[Data records]
________________

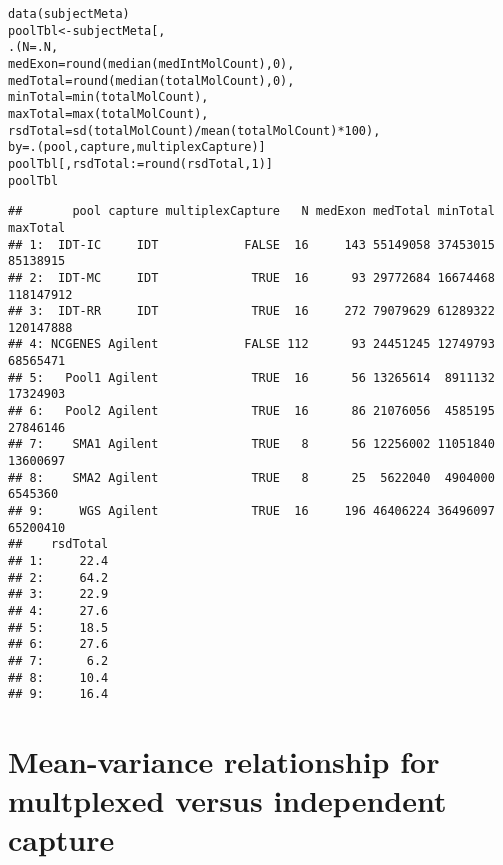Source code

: \documentclass{article}\usepackage[]{graphicx}\usepackage[]{color}
\makeatletter
\newcommand{\hlnum}[1]{\textcolor[rgb]{0.063,0.58,0.627}{#1}}%
\newcommand{\hlopt}[1]{\textcolor[rgb]{0.196,0.196,0.196}{#1}}%
\newcommand{\hlstd}[1]{\textcolor[rgb]{0.196,0.196,0.196}{#1}}%
\newcommand{\hlkwb}[1]{\textcolor[rgb]{0.627,0,0.314}{#1}}%
\newcommand{\hlkwc}[1]{\textcolor[rgb]{0,0.631,0.314}{#1}}%
\newcommand{\hlkwd}[1]{\textcolor[rgb]{0.78,0.227,0.412}{#1}}%
\newenvironment{kframe}{%
 \def\at@end@of@kframe{}%
 \ifinner\ifhmode%
  \def\at@end@of@kframe{\end{minipage}}%
  \begin{minipage}{\columnwidth}%
 \fi\fi%
 \def\FrameCommand##1{\hskip\@totalleftmargin \hskip-\fboxsep
 \colorbox{shadecolor}{##1}\hskip-\fboxsep
     \hskip-\linewidth \hskip-\@totalleftmargin \hskip\columnwidth}%
 \MakeFramed {\advance\hsize-\width
   \@totalleftmargin\z@ \linewidth\hsize
   \@setminipage}}%
 {\par\unskip\endMakeFramed%
 \at@end@of@kframe}
\newenvironment{knitrout}{}{} %
\makeatother
\begin{document}
\begin{knitrout}
\color{fgcolor}\begin{kframe}
\begin{alltt}
\hlkwd{data}\hlstd{(subjectMeta)}
\hlstd{poolTbl} \hlkwb{<-} \hlstd{subjectMeta[ ,}
                       \hlkwd{.}\hlstd{(}\hlkwc{N} \hlstd{= .N,}
                         \hlkwc{medExon} \hlstd{=} \hlkwd{round}\hlstd{(}\hlkwd{median}\hlstd{(medIntMolCount),} \hlnum{0}\hlstd{),}
                         \hlkwc{medTotal} \hlstd{=} \hlkwd{round}\hlstd{(}\hlkwd{median}\hlstd{(totalMolCount),} \hlnum{0}\hlstd{),}
                         \hlkwc{minTotal} \hlstd{=} \hlkwd{min}\hlstd{(totalMolCount),}
                         \hlkwc{maxTotal} \hlstd{=} \hlkwd{max}\hlstd{(totalMolCount),}
                         \hlkwc{rsdTotal} \hlstd{=} \hlkwd{sd}\hlstd{(totalMolCount)}\hlopt{/}\hlkwd{mean}\hlstd{(totalMolCount)}\hlopt{*}\hlnum{100}\hlstd{),}
                       \hlkwc{by} \hlstd{=} \hlkwd{.}\hlstd{(pool, capture, multiplexCapture)]}
\hlstd{poolTbl[ , rsdTotal} \hlkwb{:=} \hlkwd{round}\hlstd{(rsdTotal,} \hlnum{1}\hlstd{)]}
\hlstd{poolTbl}
\end{alltt}
\begin{verbatim}
##       pool capture multiplexCapture   N medExon medTotal minTotal  maxTotal
## 1:  IDT-IC     IDT            FALSE  16     143 55149058 37453015  85138915
## 2:  IDT-MC     IDT             TRUE  16      93 29772684 16674468 118147912
## 3:  IDT-RR     IDT             TRUE  16     272 79079629 61289322 120147888
## 4: NCGENES Agilent            FALSE 112      93 24451245 12749793  68565471
## 5:   Pool1 Agilent             TRUE  16      56 13265614  8911132  17324903
## 6:   Pool2 Agilent             TRUE  16      86 21076056  4585195  27846146
## 7:    SMA1 Agilent             TRUE   8      56 12256002 11051840  13600697
## 8:    SMA2 Agilent             TRUE   8      25  5622040  4904000   6545360
## 9:     WGS Agilent             TRUE  16     196 46406224 36496097  65200410
##    rsdTotal
## 1:     22.4
## 2:     64.2
## 3:     22.9
## 4:     27.6
## 5:     18.5
## 6:     27.6
## 7:      6.2
## 8:     10.4
## 9:     16.4
\end{verbatim}
\end{kframe}
\end{knitrout}

\newpage
\section{Mean-variance relationship for multplexed versus independent capture}
\end{document}

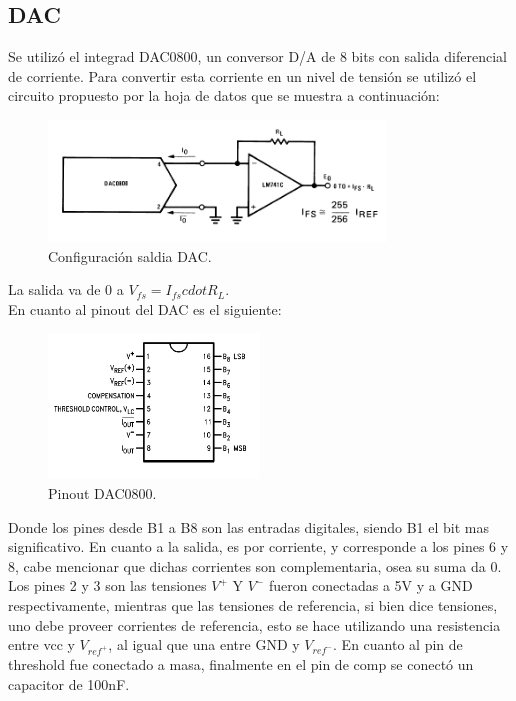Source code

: \subsection{DAC}
Se utilizó el integrad DAC0800, un conversor D/A de 8 bits con salida diferencial de corriente.
Para convertir esta corriente en un nivel de tensión se utilizó el circuito propuesto por la hoja de datos que se muestra a continuación:
\begin{figure}[H]
	\centering
	\includegraphics[width=0.8\textwidth]{ImagenesEjercicio1/dacout.png}
\caption{Configuración saldia DAC.}
	\label{fig:dacout}
\end{figure}
La salida va de 0 a $V_{fs}= I_{fs}cdot R_L$.\\
En cuanto al pinout del DAC es el siguiente:
\begin{figure}[H]
	\centering
	\includegraphics[width=0.5\textwidth]{ImagenesEjercicio1/dacpinout.png}
\caption{Pinout DAC0800.}
	\label{fig:dapinout}
\end{figure}
Donde los pines desde B1 a B8 son las entradas digitales, siendo B1 el bit mas significativo. En cuanto a la salida, es por corriente, y corresponde a los pines 6 y 8, cabe mencionar que dichas corrientes son complementaria, osea su suma da 0. Los pines 2 y 3 son las tensiones $V^+$ Y $V^-$ fueron conectadas a 5V y a GND respectivamente, mientras que las tensiones de referencia, si bien dice tensiones, uno debe proveer corrientes de referencia, esto se hace utilizando una resistencia entre vcc y $V_{ref^+}$, al igual que una entre GND y $V_{ref^-}$. En cuanto al pin de threshold fue conectado a masa, finalmente en el pin de comp se conectó un capacitor de 100nF.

________________

Please repeat the data above exactly as it appears, pictures excluded.

Source code

: \documentclass{article}\usepackage[]{graphicx}\usepackage[]{color}
\makeatletter
\newcommand{\hlnum}[1]{\textcolor[rgb]{0.063,0.58,0.627}{#1}}%
\newcommand{\hlopt}[1]{\textcolor[rgb]{0.196,0.196,0.196}{#1}}%
\newcommand{\hlstd}[1]{\textcolor[rgb]{0.196,0.196,0.196}{#1}}%
\newcommand{\hlkwb}[1]{\textcolor[rgb]{0.627,0,0.314}{#1}}%
\newcommand{\hlkwc}[1]{\textcolor[rgb]{0,0.631,0.314}{#1}}%
\newcommand{\hlkwd}[1]{\textcolor[rgb]{0.78,0.227,0.412}{#1}}%
\newenvironment{kframe}{%
 \def\at@end@of@kframe{}%
 \ifinner\ifhmode%
  \def\at@end@of@kframe{\end{minipage}}%
  \begin{minipage}{\columnwidth}%
 \fi\fi%
 \def\FrameCommand##1{\hskip\@totalleftmargin \hskip-\fboxsep
 \colorbox{shadecolor}{##1}\hskip-\fboxsep
     \hskip-\linewidth \hskip-\@totalleftmargin \hskip\columnwidth}%
 \MakeFramed {\advance\hsize-\width
   \@totalleftmargin\z@ \linewidth\hsize
   \@setminipage}}%
 {\par\unskip\endMakeFramed%
 \at@end@of@kframe}
\newenvironment{knitrout}{}{} %
\makeatother
\begin{document}
\begin{knitrout}
\color{fgcolor}\begin{kframe}
\begin{alltt}
\hlkwd{data}\hlstd{(subjectMeta)}
\hlstd{poolTbl} \hlkwb{<-} \hlstd{subjectMeta[ ,}
                       \hlkwd{.}\hlstd{(}\hlkwc{N} \hlstd{= .N,}
                         \hlkwc{medExon} \hlstd{=} \hlkwd{round}\hlstd{(}\hlkwd{median}\hlstd{(medIntMolCount),} \hlnum{0}\hlstd{),}
                         \hlkwc{medTotal} \hlstd{=} \hlkwd{round}\hlstd{(}\hlkwd{median}\hlstd{(totalMolCount),} \hlnum{0}\hlstd{),}
                         \hlkwc{minTotal} \hlstd{=} \hlkwd{min}\hlstd{(totalMolCount),}
                         \hlkwc{maxTotal} \hlstd{=} \hlkwd{max}\hlstd{(totalMolCount),}
                         \hlkwc{rsdTotal} \hlstd{=} \hlkwd{sd}\hlstd{(totalMolCount)}\hlopt{/}\hlkwd{mean}\hlstd{(totalMolCount)}\hlopt{*}\hlnum{100}\hlstd{),}
                       \hlkwc{by} \hlstd{=} \hlkwd{.}\hlstd{(pool, capture, multiplexCapture)]}
\hlstd{poolTbl[ , rsdTotal} \hlkwb{:=} \hlkwd{round}\hlstd{(rsdTotal,} \hlnum{1}\hlstd{)]}
\hlstd{poolTbl}
\end{alltt}
\begin{verbatim}
##       pool capture multiplexCapture   N medExon medTotal minTotal  maxTotal
## 1:  IDT-IC     IDT            FALSE  16     143 55149058 37453015  85138915
## 2:  IDT-MC     IDT             TRUE  16      93 29772684 16674468 118147912
## 3:  IDT-RR     IDT             TRUE  16     272 79079629 61289322 120147888
## 4: NCGENES Agilent            FALSE 112      93 24451245 12749793  68565471
## 5:   Pool1 Agilent             TRUE  16      56 13265614  8911132  17324903
## 6:   Pool2 Agilent             TRUE  16      86 21076056  4585195  27846146
## 7:    SMA1 Agilent             TRUE   8      56 12256002 11051840  13600697
## 8:    SMA2 Agilent             TRUE   8      25  5622040  4904000   6545360
## 9:     WGS Agilent             TRUE  16     196 46406224 36496097  65200410
##    rsdTotal
## 1:     22.4
## 2:     64.2
## 3:     22.9
## 4:     27.6
## 5:     18.5
## 6:     27.6
## 7:      6.2
## 8:     10.4
## 9:     16.4
\end{verbatim}
\end{kframe}
\end{knitrout}

\newpage
\section{Mean-variance relationship for multplexed versus independent capture}
\end{document}

Source code

: \subsection{DAC}
Se utilizó el integrad DAC0800, un conversor D/A de 8 bits con salida diferencial de corriente.
Para convertir esta corriente en un nivel de tensión se utilizó el circuito propuesto por la hoja de datos que se muestra a continuación:
\begin{figure}[H]
	\centering
	\includegraphics[width=0.8\textwidth]{ImagenesEjercicio1/dacout.png}
\caption{Configuración saldia DAC.}
	\label{fig:dacout}
\end{figure}
La salida va de 0 a $V_{fs}= I_{fs}cdot R_L$.\\
En cuanto al pinout del DAC es el siguiente:
\begin{figure}[H]
	\centering
	\includegraphics[width=0.5\textwidth]{ImagenesEjercicio1/dacpinout.png}
\caption{Pinout DAC0800.}
	\label{fig:dapinout}
\end{figure}
Donde los pines desde B1 a B8 son las entradas digitales, siendo B1 el bit mas significativo. En cuanto a la salida, es por corriente, y corresponde a los pines 6 y 8, cabe mencionar que dichas corrientes son complementaria, osea su suma da 0. Los pines 2 y 3 son las tensiones $V^+$ Y $V^-$ fueron conectadas a 5V y a GND respectivamente, mientras que las tensiones de referencia, si bien dice tensiones, uno debe proveer corrientes de referencia, esto se hace utilizando una resistencia entre vcc y $V_{ref^+}$, al igual que una entre GND y $V_{ref^-}$. En cuanto al pin de threshold fue conectado a masa, finalmente en el pin de comp se conectó un capacitor de 100nF.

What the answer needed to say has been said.